(Updates price decline in third paragraph.)
June 17 (Bloomberg) -- Bank of America Corp. Chief Executive Officer Brian T. Moynihan said excessive capital surcharges on the largest banks could limit lending and discourage investors from funding the industry.
“If you impact our returns and our business to a point, investors are going to look around and say there’s other places to put the money,” Moynihan said today in an interview with Bloomberg Television in St. Petersburg, Russia, where the International Economic Forum is being held. “And that’s what you’ve actually seen in bank stocks.”
The KBW Bank Index of 24 U.S. lenders has fallen 9.1 percent this year, led by the 20 percent decline at Bank of America. The Basel Committee on Banking Supervision is considering a capital surcharge of as much as 3.5 percentage points on the largest banks if they get bigger, according to two people familiar with the talks.

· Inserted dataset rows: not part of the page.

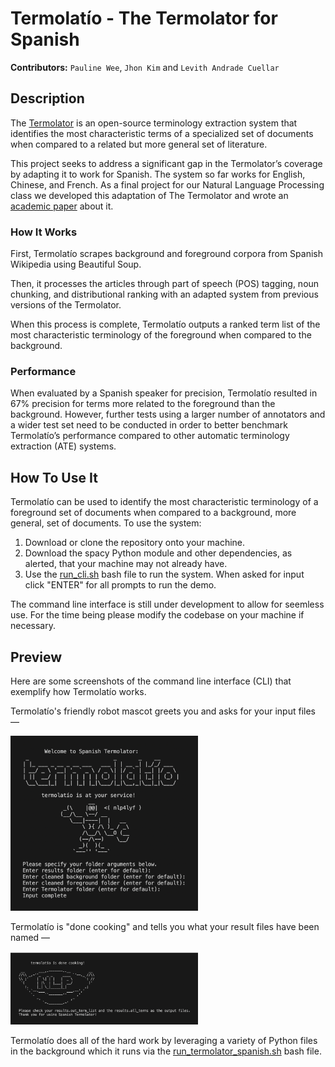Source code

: # Termolatío - The Termolator for Spanish
**Contributors:** `Pauline Wee`, `Jhon Kim` and `Levith Andrade Cuellar`

## Description
The [Termolator](https://github.com/AdamMeyers/The_Termolator) is an open-source terminology extraction system that identifies the most characteristic terms of a specialized set of documents when compared to a related but more general set of literature. 

This project seeks to address a significant gap in the Termolator’s coverage by adapting it to work for Spanish. The system so far works for English, Chinese, and French. As a final project for our Natural Language Processing class we developed this adaptation of The Termolator and wrote an [academic paper](/academic-paper.pdf) about it. 

### How It Works
First, Termolatío scrapes background and foreground corpora from Spanish Wikipedia using Beautiful Soup. 

Then, it processes the articles through part of speech (POS) tagging, noun chunking, and distributional ranking with an adapted system from previous versions of the Termolator. 

When this process is complete, Termolatío outputs a ranked term list of the most characteristic terminology of the foreground when compared to the background. 

### Performance 
When evaluated by a Spanish speaker for precision, Termolatío resulted in 67% precision for terms more related to the foreground than the background. However, further tests using a larger number of annotators and a wider test set need to be conducted in order to better benchmark Termolatío’s performance compared to other automatic terminology extraction (ATE) systems. 

## How To Use It
Termolatío can be used to identify the most characteristic terminology of a foreground set of documents when compared to a background, more general, set of documents.
To use the system:
1. Download or clone the repository onto your machine.
2. Download the spacy Python module and other dependencies, as alerted, that your machine may not already have.
3. Use the [run_cli.sh](termolatío/run_cli.sh) bash file to run the system. When asked for input click "ENTER" for all prompts to run the demo. 

The command line interface is still under development to allow for seemless use. For the time being please modify the codebase on your machine if necessary. 

## Preview
Here are some screenshots of the command line interface (CLI) that exemplify how Termolatío works.
<p>Termolatío's friendly robot mascot greets you and asks for your input files —</p>
<img src="/preview/input-screen.png" alt="Input Screen" width="300"/>
<p>Termolatío is "done cooking" and tells you what your result files have been named —</p>
<img src="/preview/output-screen.png" alt="Output Screen" width="300"/>

Termolatío does all of the hard work by leveraging a variety of Python files in the background which it runs via the [run_termolator_spanish.sh](/termolatío/run_termolator_spanish.sh) bash file.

Draft plans circulated before a meeting next week would subject banks to a sliding scale depending on their size and links to other lenders, said the people, who declined to be identified because the proposals aren’t public. Charlotte, North Carolina-based Bank of America is the largest U.S. lender.
“We just need to get through it, so the uncertainty is gone and we can figure out the change in business model,” Moynihan said.
Moynihan, 51, has been selling assets including the Balboa insurance unit, First Republic Bank and a stake in BlackRock Inc. to bolster finances and focus on retail customers, commercial borrowers and investment banking. Moynihan said in April that the lender’s dividend may remain 1-cent a share until next year after the Federal Reserve rejected his proposal for an increase.
Moynihan has said the company can build its financial strength through earnings and doesn’t need to issue new stock to generate funds, a point he reiterated today in a CNBC interview.
“We don’t need to raise capital in the sense that we can build the capital over time,” he said in an interview on the business-news station, when asked about regulators demanding greater buffers against losses. “There’s phasing periods for this and we’ve been clear about that with investors.”
Bank of America must boost earnings if it’s to meet capital requirements in the coming decade without raising money from investors, said Paul Miller, a former examiner with the Federal Reserve Bank of Philadelphia and analyst with FBR Capital Markets in Arlington, Virginia. The company posted a $2.2 billion net loss last year on writedowns tied to credit cards and mortgages.
“The problem is we don’t know if they have to raise capital,” Miller said June 13 in an interview on Bloomberg Television. “If losses continue to rise and they don’t earn money, you might see these guys back at the capital markets.”
Bank of America advanced 8 cents to $10.68 at 4 p.m. in New York Stock Exchange composite trading.